━━ RECORDS TO PROCESS

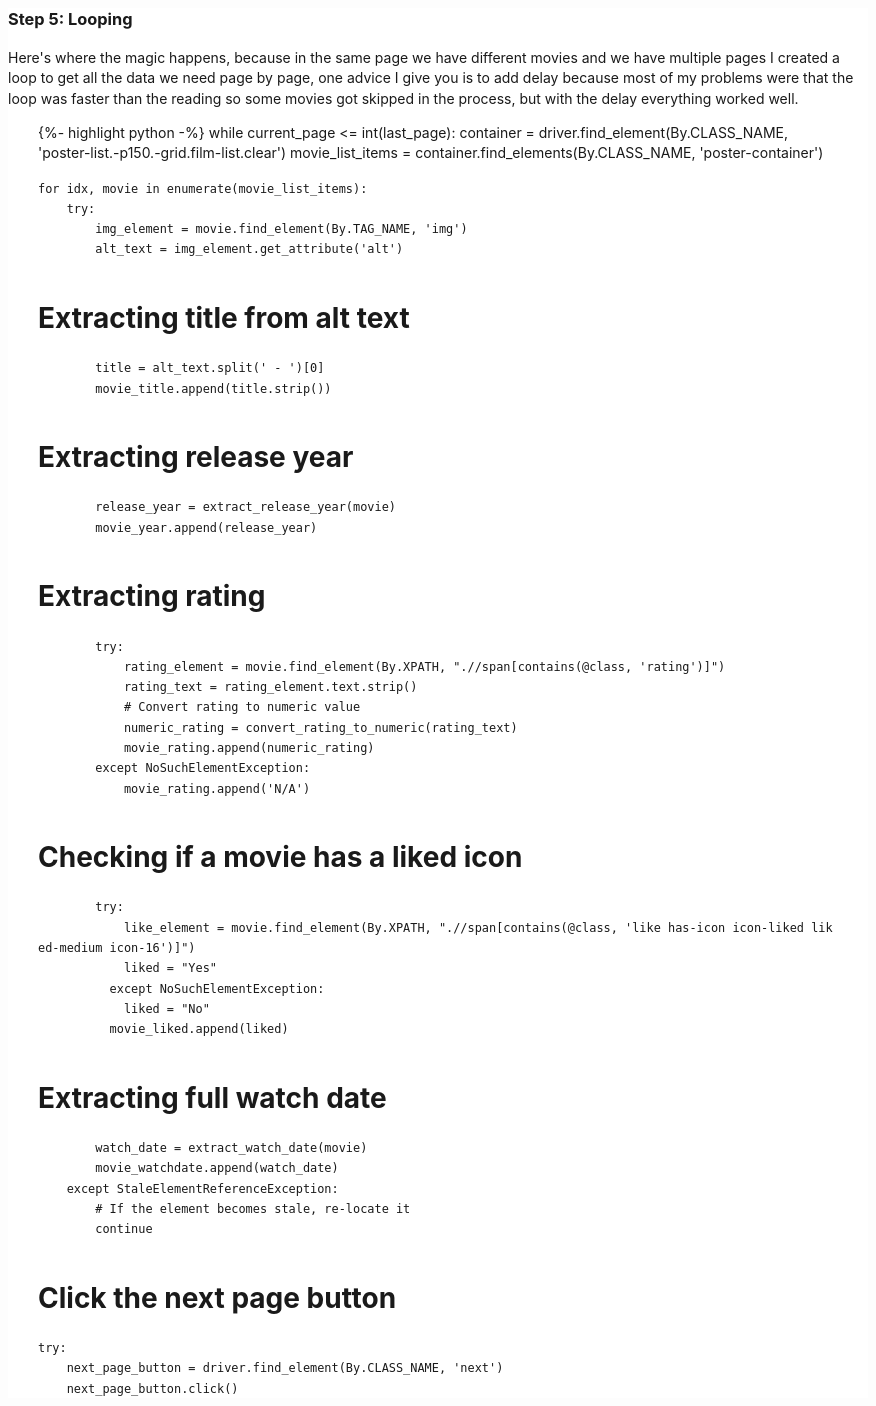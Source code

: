 ### Step 5: Looping

Here's where the magic happens, because in the same page we have different movies and we have multiple pages I created a loop to get all the data we need page by page, one advice I give you is to add delay because most of my problems were that the loop was faster than the reading so some movies got skipped in the process, but with the delay everything worked well.
<div style="max-width: 800px; margin: 0 auto;">
{%- highlight python -%}
while current_page <= int(last_page):
    container = driver.find_element(By.CLASS_NAME, 'poster-list.-p150.-grid.film-list.clear')
    movie_list_items = container.find_elements(By.CLASS_NAME, 'poster-container')

    for idx, movie in enumerate(movie_list_items):
        try:
            img_element = movie.find_element(By.TAG_NAME, 'img')
            alt_text = img_element.get_attribute('alt')
# Extracting title from alt text
            title = alt_text.split(' - ')[0]
            movie_title.append(title.strip())

# Extracting release year
            release_year = extract_release_year(movie)
            movie_year.append(release_year)

# Extracting rating
            try:
                rating_element = movie.find_element(By.XPATH, ".//span[contains(@class, 'rating')]")
                rating_text = rating_element.text.strip()
                # Convert rating to numeric value
                numeric_rating = convert_rating_to_numeric(rating_text)
                movie_rating.append(numeric_rating)
            except NoSuchElementException:
                movie_rating.append('N/A')

# Checking if a movie has a liked icon
            try:
                like_element = movie.find_element(By.XPATH, ".//span[contains(@class, 'like has-icon icon-liked liked-medium icon-16')]")
                liked = "Yes"
              except NoSuchElementException:
                liked = "No"
              movie_liked.append(liked)
            
# Extracting full watch date
            watch_date = extract_watch_date(movie)
            movie_watchdate.append(watch_date)
        except StaleElementReferenceException:
            # If the element becomes stale, re-locate it
            continue
# Click the next page button
    try:
        next_page_button = driver.find_element(By.CLASS_NAME, 'next')
        next_page_button.click()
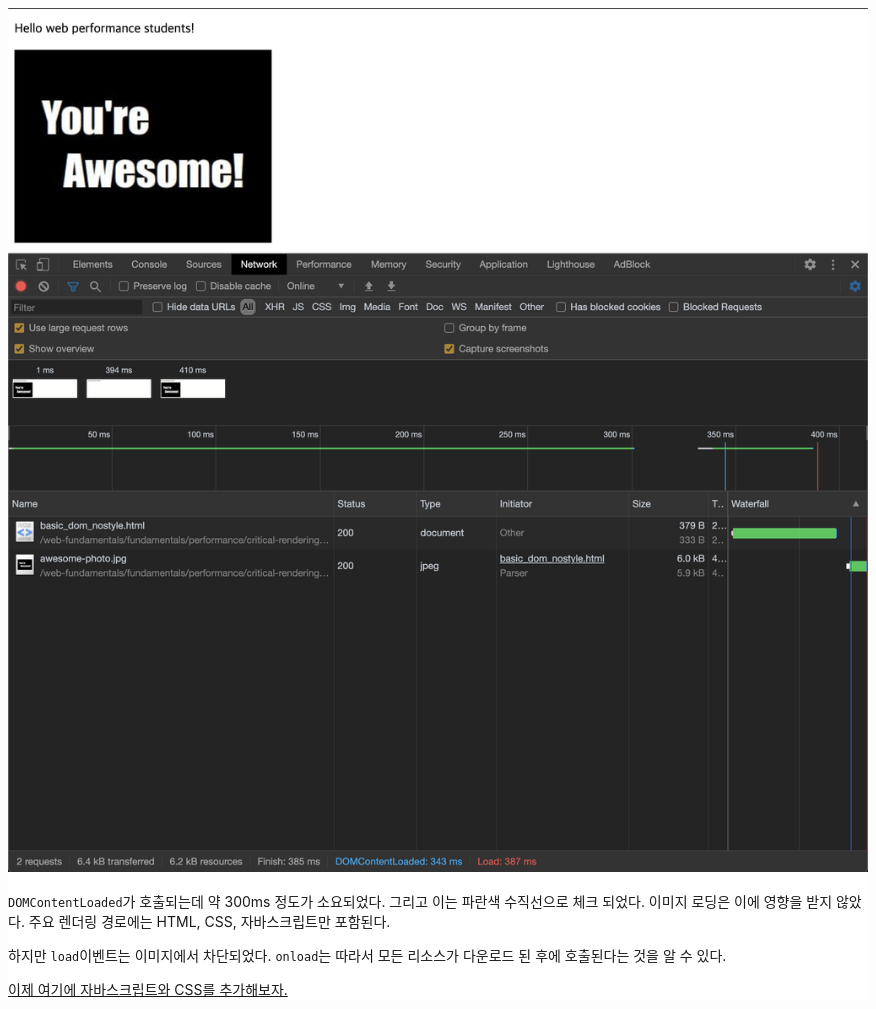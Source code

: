 ![example1.png](images/example.png)

`DOMContentLoaded`가 호출되는데 약 300ms 정도가 소요되었다. 그리고 이는 파란색 수직선으로 체크 되었다. 이미지 로딩은 이에 영향을 받지 않았다. 주요 렌더링 경로에는 HTML, CSS, 자바스크립트만 포함된다.

하지만 `load`이벤트는 이미지에서 차단되었다. `onload`는 따라서 모든 리소스가 다운로드 된 후에 호출된다는 것을 알 수 있다.

[이제 여기에 자바스크립트와 CSS를 추가해보자.](https://googlesamples.github.io/web-fundamentals/fundamentals/performance/critical-rendering-path/measure_crp_timing.html)
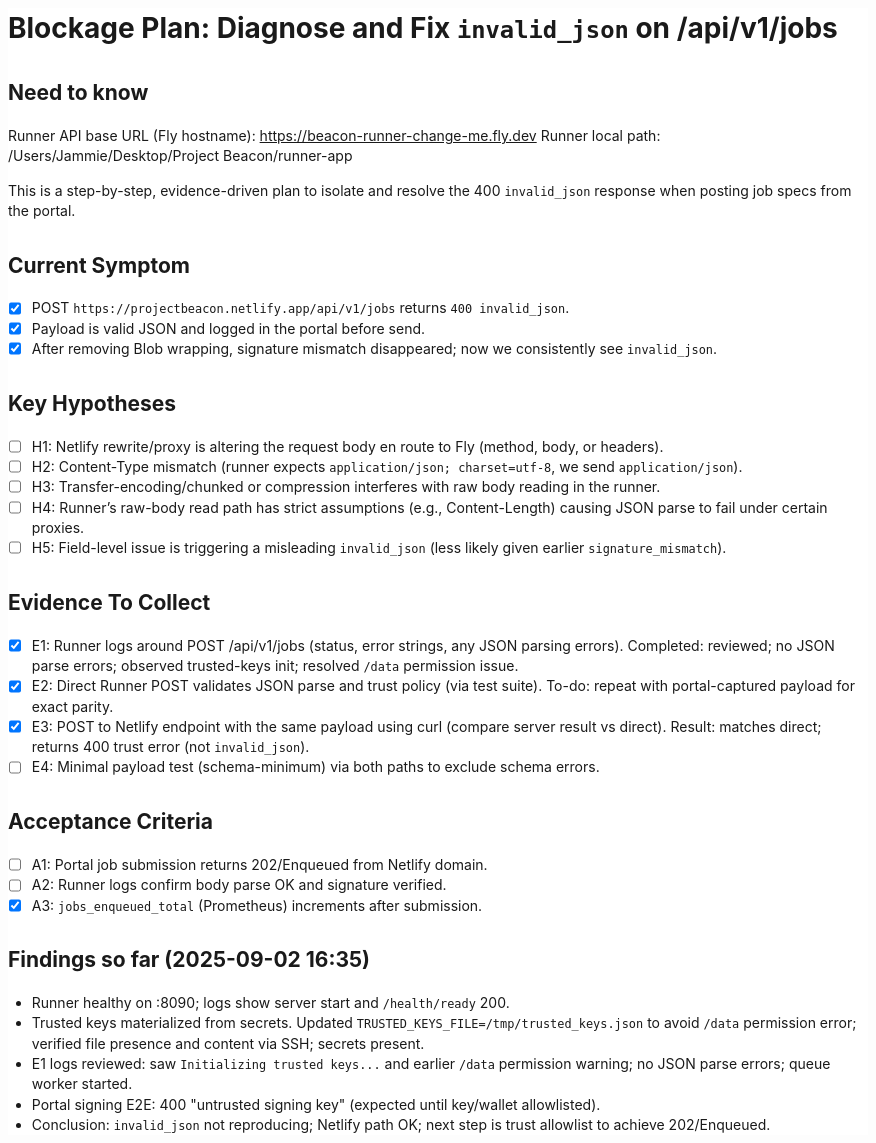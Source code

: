 # Blockage Plan: Diagnose and Fix `invalid_json` on /api/v1/jobs

## Need to know
Runner API base URL (Fly hostname): https://beacon-runner-change-me.fly.dev
Runner local path: /Users/Jammie/Desktop/Project Beacon/runner-app

This is a step-by-step, evidence-driven plan to isolate and resolve the 400 `invalid_json` response when posting job specs from the portal.

## Current Symptom
- [x] POST `https://projectbeacon.netlify.app/api/v1/jobs` returns `400 invalid_json`.
- [x] Payload is valid JSON and logged in the portal before send.
- [x] After removing Blob wrapping, signature mismatch disappeared; now we consistently see `invalid_json`.

## Key Hypotheses
- [ ] H1: Netlify rewrite/proxy is altering the request body en route to Fly (method, body, or headers).
- [ ] H2: Content-Type mismatch (runner expects `application/json; charset=utf-8`, we send `application/json`).
- [ ] H3: Transfer-encoding/chunked or compression interferes with raw body reading in the runner.
- [ ] H4: Runner’s raw-body read path has strict assumptions (e.g., Content-Length) causing JSON parse to fail under certain proxies.
- [ ] H5: Field-level issue is triggering a misleading `invalid_json` (less likely given earlier `signature_mismatch`).

## Evidence To Collect
- [x] E1: Runner logs around POST /api/v1/jobs (status, error strings, any JSON parsing errors). Completed: reviewed; no JSON parse errors; observed trusted-keys init; resolved `/data` permission issue.
- [x] E2: Direct Runner POST validates JSON parse and trust policy (via test suite). To-do: repeat with portal-captured payload for exact parity.
- [x] E3: POST to Netlify endpoint with the same payload using curl (compare server result vs direct). Result: matches direct; returns 400 trust error (not `invalid_json`).
- [ ] E4: Minimal payload test (schema-minimum) via both paths to exclude schema errors.

## Acceptance Criteria
- [ ] A1: Portal job submission returns 202/Enqueued from Netlify domain.
- [ ] A2: Runner logs confirm body parse OK and signature verified.
- [x] A3: `jobs_enqueued_total` (Prometheus) increments after submission.

## Findings so far (2025-09-02 16:35)

- Runner healthy on :8090; logs show server start and `/health/ready` 200.
- Trusted keys materialized from secrets. Updated `TRUSTED_KEYS_FILE=/tmp/trusted_keys.json` to avoid `/data` permission error; verified file presence and content via SSH; secrets present.
- E1 logs reviewed: saw `Initializing trusted keys...` and earlier `/data` permission warning; no JSON parse errors; queue worker started.
- Portal signing E2E: 400 "untrusted signing key" (expected until key/wallet allowlisted).
- Conclusion: `invalid_json` not reproducing; Netlify path OK; next step is trust allowlist to achieve 202/Enqueued.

━━━━

* DIRECTIONS *
Your answer is to contain exactly the lines from the one holding "## Findings so far (2025-09-02 16:35)" to the end of the entries, with no other line.

* RESPONSE AREA *
## Findings so far (2025-09-02 16:35)

- Runner healthy on :8090; logs show server start and `/health/ready` 200.
- Trusted keys materialized from secrets. Updated `TRUSTED_KEYS_FILE=/tmp/trusted_keys.json` to avoid `/data` permission error; verified file presence and content via SSH; secrets present.
- E1 logs reviewed: saw `Initializing trusted keys...` and earlier `/data` permission warning; no JSON parse errors; queue worker started.
- Portal signing E2E: 400 "untrusted signing key" (expected until key/wallet allowlisted).
- Conclusion: `invalid_json` not reproducing; Netlify path OK; next step is trust allowlist to achieve 202/Enqueued.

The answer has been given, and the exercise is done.